David Blewett Colloquium Abstract (Feb 1, 2017)

MESSENGER's View of Hollows on Mercury, and Links to the Planet's High Volatile Content

MESSENGER, a mission in NASA's Discovery Program, was the first spacecraft to orbit Mercury and only the second to visit the planet. MESSENGER orbited this planetary oddball for four Earth years (2011-2015), mapping and determining the elemental composition of the surface, probing areas of permanent shadow at the poles, and making measurements of topography, the exosphere, magnetic field, and gravitational field.

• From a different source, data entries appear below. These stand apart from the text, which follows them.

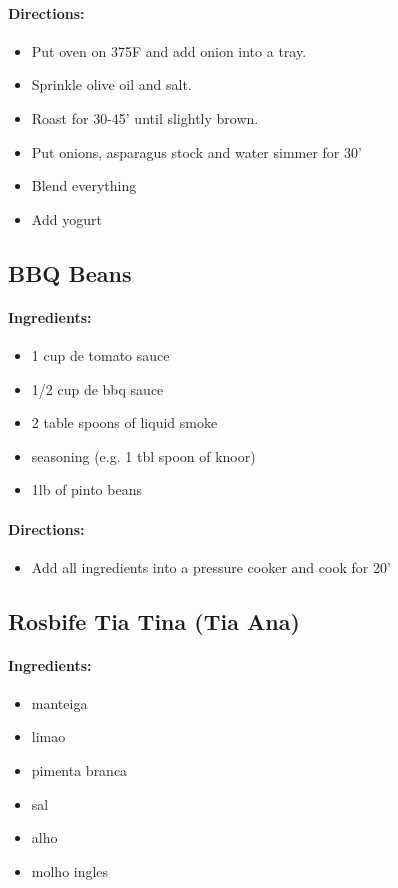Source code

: \documentclass{article}
\begin{document}
\paragraph{Directions:}
\begin{itemize}
    \item Put oven on 375F and add onion into a tray.
    \item Sprinkle olive oil and salt.
    \item Roast for 30-45' until slightly brown.
    \item Put onions, asparagus stock and water simmer for 30'
    \item Blend everything
    \item Add yogurt
\end{itemize}

\subsection{BBQ Beans}

\paragraph{Ingredients:}
\begin{itemize}
    \item 1 cup de tomato sauce
    \item 1/2 cup de bbq sauce
    \item 2 table spoons of liquid smoke
    \item seasoning (e.g. 1 tbl spoon of knoor)
    \item 1lb of pinto beans
\end{itemize}

\paragraph{Directions:}
\begin{itemize}
    \item Add all ingredients into a pressure cooker and cook for 20'
\end{itemize}

\subsection{Rosbife Tia Tina (Tia Ana)}

\paragraph{Ingredients:}
\begin{itemize}
    \item manteiga
    \item limao
    \item pimenta branca
    \item sal
    \item alho
    \item molho ingles
\end{itemize}
\end{document}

One of the most surprising results of the mission was the discovery of an unusual landform. Images from MESSENGER show that small, irregular, flat-floored depressions with high-reflectance interiors and haloes are common. These landforms, called hollows, are among Mercury's youngest non-impact features and may be forming today. Hollows are unique to Mercury, with no close equivalent on other planetary bodies. Clues to understanding hollows come from consideration of morphological features associated with ice-bearing surfaces on Mars and icy satellites, and of processes leading to loss of sulfur from asteroids. Evidence suggests that hollows form when sublimation or destruction of a volatile-bearing phase weakens the host rock, causing collapse and scarp retreat. The phase susceptible to loss may be a sulfide mineral or graphite. Loss of the volatile component could be driven by solar heating, exposure to solar ultraviolet radiation, exposure to the solar wind, sputtering by magnetospheric ions, and micrometeoroid bombardment. The depth to which hollows grow may be controlled by accumulation of a protective lag deposit. The volatile-bearing phase that is lost appears to be a pervasive component of the host rock, but in some cases the hollow-forming phase may have been concentrated by volcanic processes or differentiation of melts.


Biography

David T. Blewett joined the Johns Hopkins Applied Physics Laboratory as a member of the Senior Professional Staff in September 2007. Prior to that he was a Principal Scientist at NovaSol, a small employee-owned high-tech company in Honolulu, Hawaii of which he was a co-founder. His planetary research emphasizes remote sensing, geological analysis, and spectral algorithm development using data from planetary spacecraft including Mariner 10, Clementine, Galileo, Lunar Prospector, NEAR, LRO, MESSENGER and Dawn. He was selected as a MESSENGER Participating Scientist in 2007, and a Dawn at Vesta Participating Scientist in 2010. Dr. Blewett has focused on geological and compositional analysis of UV-NIR spectra and multispectral images, including study of space weathering on the Moon, Mercury and Vesta. He served for three years as Co-Chair of the MESSENGER Geology Discipline Group and as a member of the PI's Science Steering Committee. Dr. Blewett fielded all the questions from the public that were submitted via the MESSENGER Q&A website. In 2015 and 2016 he had two-month Visiting International Scholar fellowships from the Chinese Academy of Sciences, hosted by the Key Laboratory for Lunar and Deep Space Exploration in Beijing. During the fellowship, he lectured on his planetary research and collaborated on analysis of data from the Chang'E lunar missions. He was an Antarctic Search for Meteorites field party member during the 1988-89 austral summer. He is the namesake of asteroid 8997 Davidblewett.

Dr. Blewett obtained M.S. and Ph.D. degrees in Geology and Geophysics at the University of Hawaii, and a B.A. in Astronomy and Astrophysics from the University of Pennsylvania.